In many ways, the COVID-19 epidemic has indeed been disastrous. It may be less taboo to talk about feeling nervous, unhappy, or burned out due to the global financial crisis. Because there’s a good possibility the person you’re speaking to is also experiencing one of those things.
Therefore, it is not surprising that therapists and psychiatrists find it challenging to meet demand. However, not all therapists are created equal, and regrettably, some psychiatrists might be overly ready to prescribe medication to alleviate a person’s problems.
With what it characterizes as an all-encompassing online mental health solution, Meru Health is a business that seeks to address many of the difficulties connected with obtaining access to high-quality mental health care. After his brother Peter committed himself in 2016, Kristian Ranta started the business in San Mateo, California. He believed his brother may not have killed himself if he had access to better mental health care choices.
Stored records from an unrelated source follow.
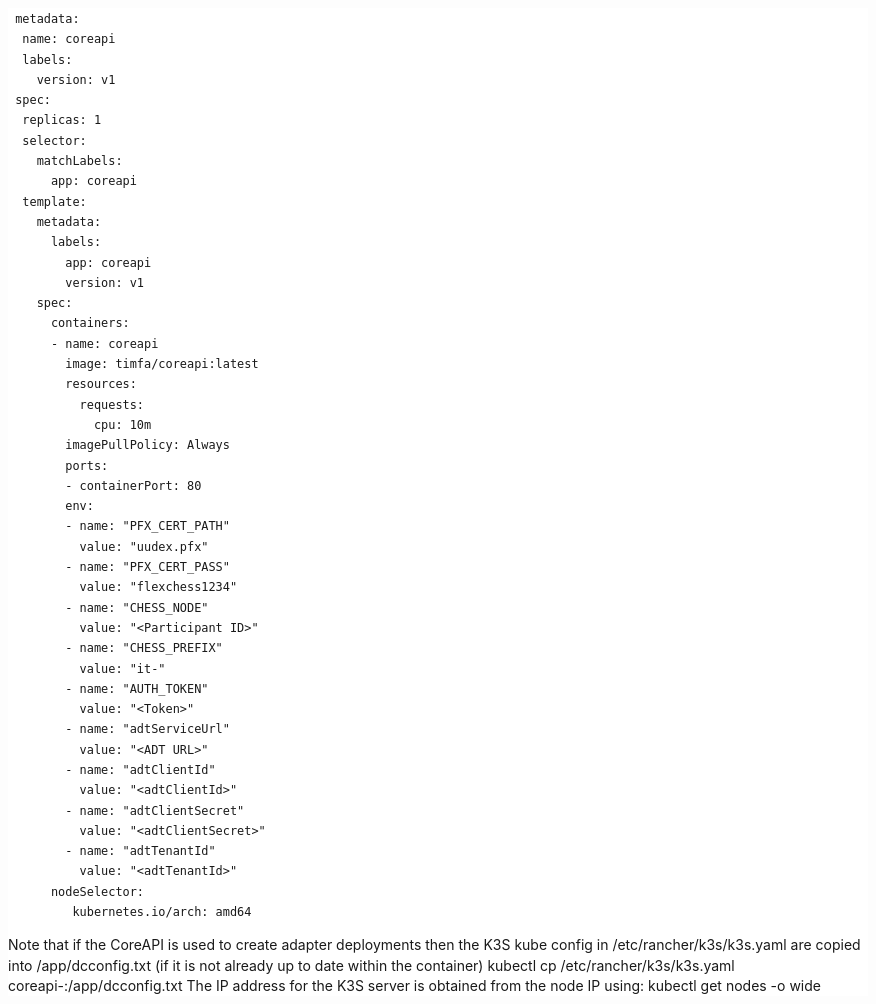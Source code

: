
 ```
 metadata:
  name: coreapi
  labels:
    version: v1
 spec:
  replicas: 1
  selector:
    matchLabels:
      app: coreapi
  template:
    metadata:
      labels:
        app: coreapi
        version: v1
    spec:
      containers:
      - name: coreapi
        image: timfa/coreapi:latest
        resources:
          requests:
            cpu: 10m
        imagePullPolicy: Always
        ports:
        - containerPort: 80
        env:
        - name: "PFX_CERT_PATH"
          value: "uudex.pfx"
        - name: "PFX_CERT_PASS"
          value: "flexchess1234"
        - name: "CHESS_NODE"
          value: "<Participant ID>"
        - name: "CHESS_PREFIX"
          value: "it-"
        - name: "AUTH_TOKEN"
          value: "<Token>"
        - name: "adtServiceUrl"
          value: "<ADT URL>"
        - name: "adtClientId"
          value: "<adtClientId>"
        - name: "adtClientSecret"
          value: "<adtClientSecret>"
        - name: "adtTenantId"
          value: "<adtTenantId>"
      nodeSelector:
         kubernetes.io/arch: amd64
```

Note that if the CoreAPI is used to create adapter deployments then the K3S kube config in /etc/rancher/k3s/k3s.yaml are copied into /app/dcconfig.txt (if it is not already up to date within the container)
kubectl cp /etc/rancher/k3s/k3s.yaml coreapi-<ID>:/app/dcconfig.txt
The IP address for the K3S server is obtained from the node IP using:
kubectl get nodes -o wide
It’s hardly surprising that Meru Health experienced a 10x increase in its client base and a 700% increase in income in 2020 due to COVID’s requirement that individuals look for online solutions for all forms of healthcare, including mental health. And now the firm is reporting that it has collected an additional $38 million in a Series B round of investment, increasing the total amount raised since its founding in 2016 to $51.3 million. Industry Ventures organized the $30 million equity financing. Debt security covered the final $8 million. The equity fundraising round was supported by early investors Bold Capital Partners, Foundry Group, Freestyle VC, FMZ Ventures, and Leksell Social Ventures, while J.P. Morgan provided the loan financing.
During the first two or three years of Meru Health’s existence, Ranta’s primary focus was on research to ascertain how well digital treatment and “old school” psychiatry were doing. He thought there was less proof available.
The business concluded, among other things, that “technology is amazing, but without the human touch, it’s not going to get utilized.”
Or, to put it another way, only app-based treatments for depression, anxiety, and burnout won’t work.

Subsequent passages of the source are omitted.